Entre las malas noticias hay una buena que festejan en Los Pinos: tuvieron razón Luis Videgaray y el presidente Enrique Peña Nieto cuando invitaron a Donald Trump para que viniera a México.

Por encima del naufragio hoy hay un puente de comunicación con el futuro mandatario de Estados Unidos gracias a que se cometió una osadía muy criticada, entre tantos otros, por quien escribe estas líneas.

Sin embargo, es imposible olvidar que horas después de la visita, el candidato republicano resumió aquel encuentro a partir de la frase siguiente: “Son gente grande, líderes grandes, pero ellos van a pagar por el muro”.

Por expresiones como esa cabe temer que ese puente de comunicación sólo vaya a servir para hablar en los términos y con las condiciones que el futuro habitante de la Casa Blanca imponga y defina.

Ayer afirmó Peña Nieto que se abre un nuevo capítulo en la relación de los dos países, el cual “implicará un cambio, un reto … y una gran oportunidad”.

Lo primero y lo segundo es indudable, pero lo de la oportunidad puede ser negación o de plano pensamiento mágico.

Más allá del discurso, esta nueva realidad obliga a una modificación profunda de nuestra política hacia Estados Unidos: tendría que dejar de ser reactiva para volverse pro-activa.

Con Donald Trump en la Casa Blanca el gobierno mexicano no puede continuar como velero que va donde los vientos del norte lo conducen.

Sin embargo no contamos con una Cancillería que esté diseñada para enfrentar esta complicación. Los consulados que tenemos en Estados Unidos saben responder a coyunturas precisas y pequeñas —a devolver los golpes— pero no tienen capacidad para anticiparse.

Como nunca en nuestra historia vamos a necesitar una red consular dispuesta para prever al máximo los riesgos y las amenazas que acecharán a las y los mexicanos que viven de este y del otro lado de la frontera.

Si los consulados no se transforman pronto y con este propósito, estaremos perdiendo una de las herramientas clave para la inteligencia que se necesita en la relación bilateral.

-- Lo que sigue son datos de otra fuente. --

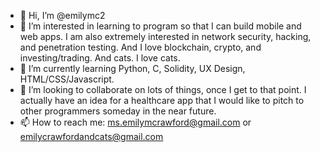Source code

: - 👋 Hi, I’m @emilymc2
- 👀 I’m interested in learning to program so that I can build mobile and web apps. I am also extremely interested in network security, hacking, and penetration testing. And I love blockchain, crypto, and investing/trading. And cats. I love cats.
- 🌱 I’m currently learning Python, C, Solidity, UX Design, HTML/CSS/Javascript.
- 💞️ I’m looking to collaborate on lots of things, once I get to that point. I actually have an idea for a healthcare app that I would like to pitch to other programmers someday in the near future.
- 📫 How to reach me: ms.emilymcrawford@gmail.com or emilycrawfordandcats@gmail.com

<!---
emilymc2/emilymc2 is a ✨ special ✨ repository because its `README.md` (this file) appears on your GitHub profile.
You can click the Preview link to take a look at your changes.
--->

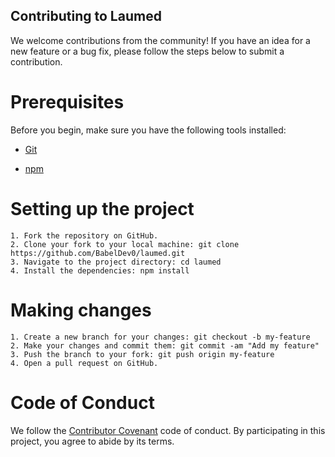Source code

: ## Contributing to Laumed

We welcome contributions from the community! If you have an idea for a new feature or a bug fix, please follow the steps below to submit a contribution.

# Prerequisites

Before you begin, make sure you have the following tools installed:

- [Git](https://git-scm.com/)

- [npm](https://www.npmjs.com/)

# Setting up the project

    1. Fork the repository on GitHub.
    2. Clone your fork to your local machine: git clone https://github.com/BabelDev0/laumed.git
    3. Navigate to the project directory: cd laumed
    4. Install the dependencies: npm install

# Making changes

    1. Create a new branch for your changes: git checkout -b my-feature
    2. Make your changes and commit them: git commit -am "Add my feature"
    3. Push the branch to your fork: git push origin my-feature
    4. Open a pull request on GitHub.

# Code of Conduct

We follow the [Contributor Covenant](https://www.contributor-covenant.org) code of conduct. By participating in this project, you agree to abide by its terms.
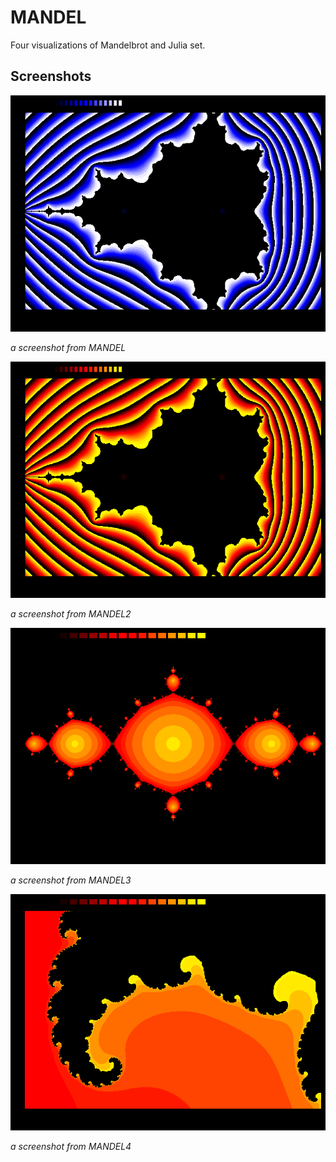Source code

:# MANDEL

Four visualizations of Mandelbrot and Julia set.

## Screenshots

![a screenshot from MANDEL.PAS](MANDEL.PNG)

_a screenshot from MANDEL_

![a screenshot from MANDEL2.PAS](MANDEL2.PNG)

_a screenshot from MANDEL2_

![a screenshot from MANDEL3.PAS](MANDEL3.PNG)

_a screenshot from MANDEL3_

![a screenshot from MANDEL4.PAS](MANDEL4.PNG)

_a screenshot from MANDEL4_
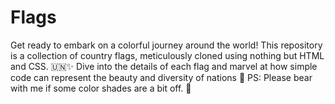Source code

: # Flags
Get ready to embark on a colorful journey around the world! This repository is a collection of country flags, meticulously cloned using nothing but HTML and CSS. 🇺🇳✨  Dive into the details of each flag and marvel at how simple code can represent the beauty and diversity of nations 🚩  PS: Please bear with me if some color shades are a bit off. 🎨
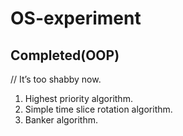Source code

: # OS-experiment

## Completed(OOP)
// It’s too shabby now.
1. Highest priority algorithm.
2. Simple time slice rotation algorithm.
3. Banker algorithm.

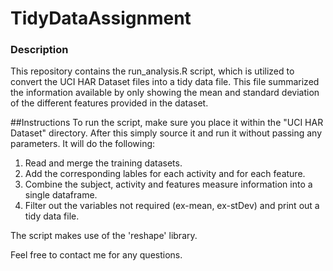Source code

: TidyDataAssignment
==================

### Description
This repository contains the run_analysis.R script, which is utilized to convert the UCI HAR Dataset files into a tidy data file. This file summarized the information available by only showing the mean and standard deviation of the different features provided in the dataset.

##Instructions
To run the script, make sure you place it within the "UCI HAR Dataset" directory. After this simply source it and run it without passing any parameters. It will do the following:
1. Read and merge the training datasets.
2. Add the corresponding lables for each activity and for each feature.
3. Combine the subject, activity and features measure information into a single dataframe.
4. Filter out the variables not required (ex-mean, ex-stDev) and print out a tidy data file.

The script makes use of the 'reshape' library.

Feel free to contact me for any questions.
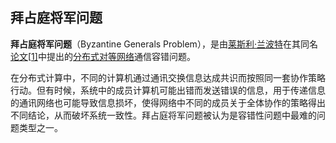 ## 拜占庭将军问题

**拜占庭将军问题**（Byzantine Generals Problem），是由[莱斯利·兰波特](https://zh.wikipedia.org/wiki/莱斯利·兰波特)在其同名[论文](https://zh.wikipedia.org/wiki/论文)[[1\]](https://zh.wikipedia.org/wiki/拜占庭将军问题#cite_note-BGP_Paper-1)中提出的[分布式对等网络](https://zh.wikipedia.org/wiki/对等网络)通信容错问题。

在分布式计算中，不同的计算机通过通讯交换信息达成共识而按照同一套协作策略行动。但有时候，系统中的成员计算机可能出错而发送错误的信息，用于传递信息的通讯网络也可能导致信息损坏，使得网络中不同的成员关于全体协作的策略得出不同结论，从而破坏系统一致性。拜占庭将军问题被认为是容错性问题中最难的问题类型之一。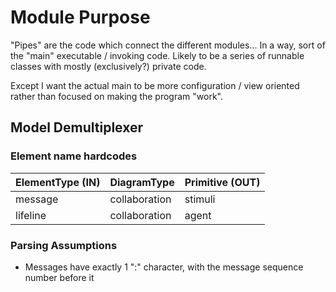 # Module Purpose
"Pipes" are the code which connect the different modules...
In a way, sort of the "main" executable / invoking code.
Likely to be a series of runnable classes with mostly (exclusively?) private code.

Except I want the actual main to be more configuration / view oriented rather than focused on making the program "work".

## Model Demultiplexer
### Element name hardcodes
| ElementType (IN) | DiagramType   | Primitive (OUT) |
|------------------|---------------|-----------------|
| message          | collaboration | stimuli         |
| lifeline         | collaboration | agent           |

### Parsing Assumptions
- Messages have exactly 1 ":" character, with the message sequence number before it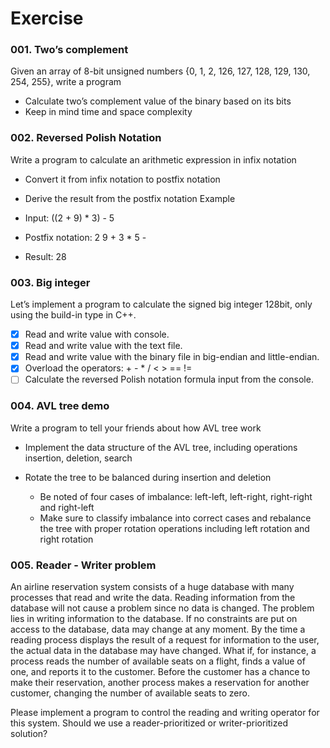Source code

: # Exercise

### 001. Two’s complement
Given an array of 8-bit unsigned numbers {0, 1, 2, 126, 127, 128, 129, 130, 254, 255}, write a program
- Calculate two’s complement value of the binary based on its bits
- Keep in mind time and space complexity

### 002. Reversed Polish Notation
Write a program to calculate an arithmetic expression in infix notation
- Convert it from infix notation to postfix notation
- Derive the result from the postfix notation
Example

- Input: ((2 + 9) * 3) - 5
- Postfix notation: 2 9 + 3 * 5 -
- Result: 28

### 003. Big integer
Let’s implement a program to calculate the signed big integer 128bit, only using the build-in type in C++.
- [x] Read and write value with console.
- [x] Read and write value with the text file.
- [x] Read and write value with the binary file in big-endian and little-endian.
- [x] Overload the operators: + - * / < > == !=
- [ ] Calculate the reversed Polish notation formula input from the console.

### 004. AVL tree demo
Write a program to tell your friends about how AVL tree work

- Implement the data structure of the AVL tree, including operations insertion, deletion, search

- Rotate the tree to be balanced during insertion and deletion
    - Be noted of four cases of imbalance: left-left, left-right, right-right and right-left
    - Make sure to classify imbalance into correct cases and rebalance the tree with proper rotation operations including left rotation and right rotation

### 005. Reader - Writer problem

An airline reservation system consists of a huge database with many processes that read and write the data. Reading information from the database will not cause a problem since no data is changed. The problem lies in writing information to the database. If no constraints are put on access to the database, data may change at any moment. By the time a reading process displays the result of a request for information to the user, the actual data in the database may have changed. What if, for instance, a process reads the number of available seats on a flight, finds a value of one, and reports it to the customer. Before the customer has a chance to make their reservation, another process makes a reservation for another customer, changing the number of available seats to zero.

Please implement a program to control the reading and writing operator for this system. Should we use a reader-prioritized or writer-prioritized solution?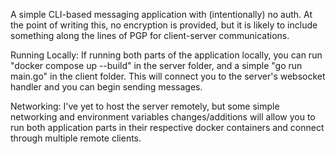 A simple CLI-based messaging application with (intentionally) no auth. At the point of writing this, no encryption is provided, but it is likely to include something along the lines of PGP for client-server communications.

Running Locally:
If running both parts of the application locally, you can run "docker compose up --build" in the server folder, and a simple "go run main.go" in the client folder. This will connect you to the server's websocket handler and you can begin sending messages.

Networking:
I've yet to host the server remotely, but some simple networking and environment variables changes/additions will allow you to run both application parts in their respective docker containers and connect through multiple remote clients.
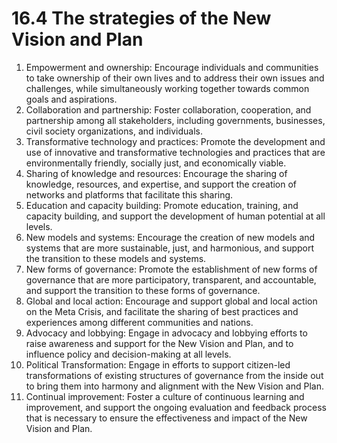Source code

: # 16.4 The strategies of the New Vision and Plan

1.  Empowerment and ownership: Encourage individuals and communities to take ownership of their own lives and to address their own issues and challenges, while simultaneously working together towards common goals and aspirations.
2.  Collaboration and partnership: Foster collaboration, cooperation, and partnership among all stakeholders, including governments, businesses, civil society organizations, and individuals.
3.  Transformative technology and practices: Promote the development and use of innovative and transformative technologies and practices that are environmentally friendly, socially just, and economically viable.
4.  Sharing of knowledge and resources: Encourage the sharing of knowledge, resources, and expertise, and support the creation of networks and platforms that facilitate this sharing.
5.  Education and capacity building: Promote education, training, and capacity building, and support the development of human potential at all levels.
6.  New models and systems: Encourage the creation of new models and systems that are more sustainable, just, and harmonious, and support the transition to these models and systems.
7.  New forms of governance: Promote the establishment of new forms of governance that are more participatory, transparent, and accountable, and support the transition to these forms of governance.
8.  Global and local action: Encourage and support global and local action on the Meta Crisis, and facilitate the sharing of best practices and experiences among different communities and nations.
9.  Advocacy and lobbying: Engage in advocacy and lobbying efforts to raise awareness and support for the New Vision and Plan, and to influence policy and decision-making at all levels. 
10. Political Transformation: Engage in efforts to support citizen-led transformations of existing structures of governance from the inside out to bring them into harmony and alignment with the New Vision and Plan.  
11.  Continual improvement: Foster a culture of continuous learning and improvement, and support the ongoing evaluation and feedback process that is necessary to ensure the effectiveness and impact of the New Vision and Plan.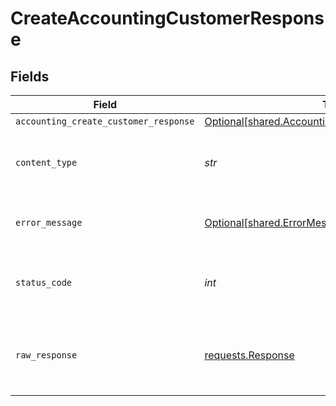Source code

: # CreateAccountingCustomerResponse


## Fields

| Field                                                                                                        | Type                                                                                                         | Required                                                                                                     | Description                                                                                                  |
| ------------------------------------------------------------------------------------------------------------ | ------------------------------------------------------------------------------------------------------------ | ------------------------------------------------------------------------------------------------------------ | ------------------------------------------------------------------------------------------------------------ |
| `accounting_create_customer_response`                                                                        | [Optional[shared.AccountingCreateCustomerResponse]](../../models/shared/accountingcreatecustomerresponse.md) | :heavy_minus_sign:                                                                                           | Success                                                                                                      |
| `content_type`                                                                                               | *str*                                                                                                        | :heavy_check_mark:                                                                                           | HTTP response content type for this operation                                                                |
| `error_message`                                                                                              | [Optional[shared.ErrorMessage]](../../models/shared/errormessage.md)                                         | :heavy_minus_sign:                                                                                           | The request made is not valid.                                                                               |
| `status_code`                                                                                                | *int*                                                                                                        | :heavy_check_mark:                                                                                           | HTTP response status code for this operation                                                                 |
| `raw_response`                                                                                               | [requests.Response](https://requests.readthedocs.io/en/latest/api/#requests.Response)                        | :heavy_minus_sign:                                                                                           | Raw HTTP response; suitable for custom response parsing                                                      |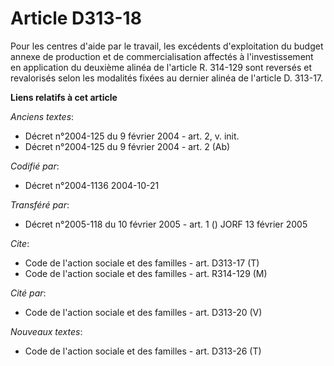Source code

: # Article D313-18

Pour les centres d'aide par le travail, les excédents d'exploitation du budget annexe de production et de commercialisation
affectés à l'investissement en application du deuxième alinéa de l'article R. 314-129 sont reversés et revalorisés selon les
modalités fixées au dernier alinéa de l'article D. 313-17.

**Liens relatifs à cet article**

_Anciens textes_:

  - Décret n°2004-125 du 9 février 2004 - art. 2, v. init.
  - Décret n°2004-125 du 9 février 2004 - art. 2 (Ab)

_Codifié par_:

  - Décret n°2004-1136 2004-10-21

_Transféré par_:

  - Décret n°2005-118 du 10 février 2005 - art. 1 () JORF 13 février 2005

_Cite_:

  - Code de l'action sociale et des familles - art. D313-17 (T)
  - Code de l'action sociale et des familles - art. R314-129 (M)

_Cité par_:

  - Code de l'action sociale et des familles - art. D313-20 (V)

_Nouveaux textes_:

  - Code de l'action sociale et des familles - art. D313-26 (T)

A la cabeza de esa red consular está la embajada, una oficina que entró en fase errática al mismo tiempo en que Trump ascendía en el firmamento.

La salida del ex embajador Eduardo Medina Mora marcó el principio del extravío que se profundizó con la desastrosa gestión de Miguel Basáñez. Hoy la imagen política del embajador Carlos Manuel Sada está desgastada, sobre todo con el frente republicano.

No sucedió así por falta de talento diplomático, sino por las instrucciones contradictorias recibidas desde la Ciudad de México.

Desde ya debe esperarse un nuevo cambio de embajador, el cuarto del actual gobierno.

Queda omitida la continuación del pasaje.